Married Priests: Optional celibacy in the

Eastern Catholic Churches, past and present


ROME — The tradition and vocation of the married priesthood in the Eastern Catholic Church will be discussed at an international seminar in Rome this month.

Five Eastern Catholic scholars from Australia, Canada, Italy and the United States will speak on different themes related to the married priesthood, including its history in the Eastern Church, how the spousal mystery is understood, and the divisions in the Eastern Church on the issue of mandatory celibacy.

This half-day event will be held Nov. 13, from 9 a.m. to 1 p.m., at Domus Australia, Via Cernaia, 14. It is co-sponsored by the Australian Catholic University and The Sheptytsky Institute of Eastern Christian Studies at Saint Paul University, Canada.

Presentations will be in English and Italian. Admission is free. See the attached poster for the list of speakers and the titles of their lectures.

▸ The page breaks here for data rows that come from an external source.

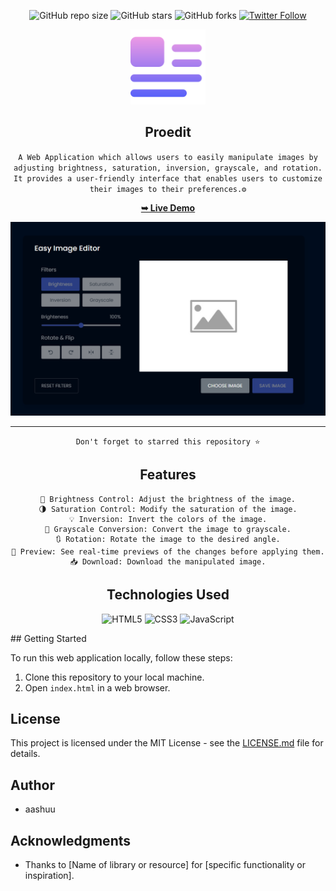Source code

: <div align="center">

  ![GitHub repo size](https://img.shields.io/github/repo-size/codeaashu/Proedit)
  ![GitHub stars](https://img.shields.io/github/stars/codeaashu/Proedit?style=social)
  ![GitHub forks](https://img.shields.io/github/forks/codeaashu/Proedit?style=social)
[![Twitter Follow](https://img.shields.io/twitter/follow/warrior_aashuu?style=social)](https://twitter.com/intent/follow?screen_name=warrior_aashuu) 
  
  <img src="https://github.com/codeaashu/Proedit/blob/main/img.png" width="120" />
  <h2 align="center">Proedit</h2>

 `A Web Application which allows users to easily manipulate images by adjusting brightness, saturation, inversion, grayscale, and rotation. It provides a user-friendly interface that enables users to customize their images to their preferences.⚙️`

  <a href="https://proedit.vercel.app/"><strong>➥ Live Demo</strong></a>

<img src="https://github.com/codeaashu/Proedit/blob/main/Damo-Pic.png" /> <hr>


`Don't forget to starred this repository ⭐`

## Features
```
🔆 Brightness Control: Adjust the brightness of the image.
🌗 Saturation Control: Modify the saturation of the image.
💡 Inversion: Invert the colors of the image.
🔄 Grayscale Conversion: Convert the image to grayscale.
🔃 Rotation: Rotate the image to the desired angle.
🫣 Preview: See real-time previews of the changes before applying them.
📥 Download: Download the manipulated image.
```
## Technologies Used
![HTML5](https://img.shields.io/badge/html5-%23E34F26.svg?style=plastic&logo=html5&logoColor=white) ![CSS3](https://img.shields.io/badge/css3-%231572B6.svg?style=plastic&logo=css3&logoColor=white) ![JavaScript](https://img.shields.io/badge/javascript-%23323330.svg?style=plastic&logo=javascript&logoColor=%23F7DF1E)


</div>
## Getting Started

To run this web application locally, follow these steps:

1. Clone this repository to your local machine.
2. Open `index.html` in a web browser.


## License

This project is licensed under the MIT License - see the [LICENSE.md](LICENSE.md) file for details.

## Author
- aashuu    

## Acknowledgments

- Thanks to [Name of library or resource] for [specific functionality or inspiration].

The universal Catholic Church consists of the Western Church, more commonly referred to as the Roman Catholic or Latin rite, and 22 Eastern Catholic Churches. All are gathered under the leadership of the pope in Rome. While the Western Church insists on the celibate priesthood, the different and ancient traditions of the Eastern Church, including the married priesthood, are accepted and honoured.

For more detailed information or interviews, contact:

For further reading:

Can East & West Co-Exist with Married Priests?


5 Responses to Conference on Married Priests in Rome — November 13th

  1. davidmeyer75 says:

    I have a question. If celibacy were the last issue on the table in reunion talks between Catholic and Orthodox, and all other issues of primacy and filioque etc. had been resolved (I know, bear with me…), and Rome insisted on it, would it prevent reunion? Would Orthodox hold out on that one issue?

    • david says:

      The issue is important because of history. The Orthodox have always looked askance at the Unions of Brest and Uzhorod following the failure of Florence. By Rome’s failure to honor the entirety of the commitments made in Brest and Uzhorod – celibacy being just one of them (the methodologies of local Church administration and the election of Eastern bishops being another big issue to the Orthodox). If it is inconvenient to Rome to permit the exercise of a married clergy among the Eastern Catholics what about other issues? That is the Orthodox point of view and that is why this issue is important to future efforts towards reunion.

  2. Nelson says:

    Reblogged this on Ramblings of a Byzantine Catholic and commented:
    Thank you, Dave for posting about this important conference. The practice of ordaining both married and celibate men to the priesthood is Apostolic Traditions. One is not inferior to the other!

  3. david says:

    Please note for the record that Protopresbyter James Dutko is an Orthodox priest from the United States and the son of an Orthodox priest whose family followed Bishop Orestes Chornock into Orthodoxy in 1938 from the Ruthenian Greek Catholic tradition following the imposition of Ea Semper and Cum Data Fuerit. .

    • orthocath says:

      Thank you for the correction about Fr. James Dutko. Do you know if his lecture (or any of the other ones) will be either published or recorded so that we who cannot make it to Rome can benefit from them?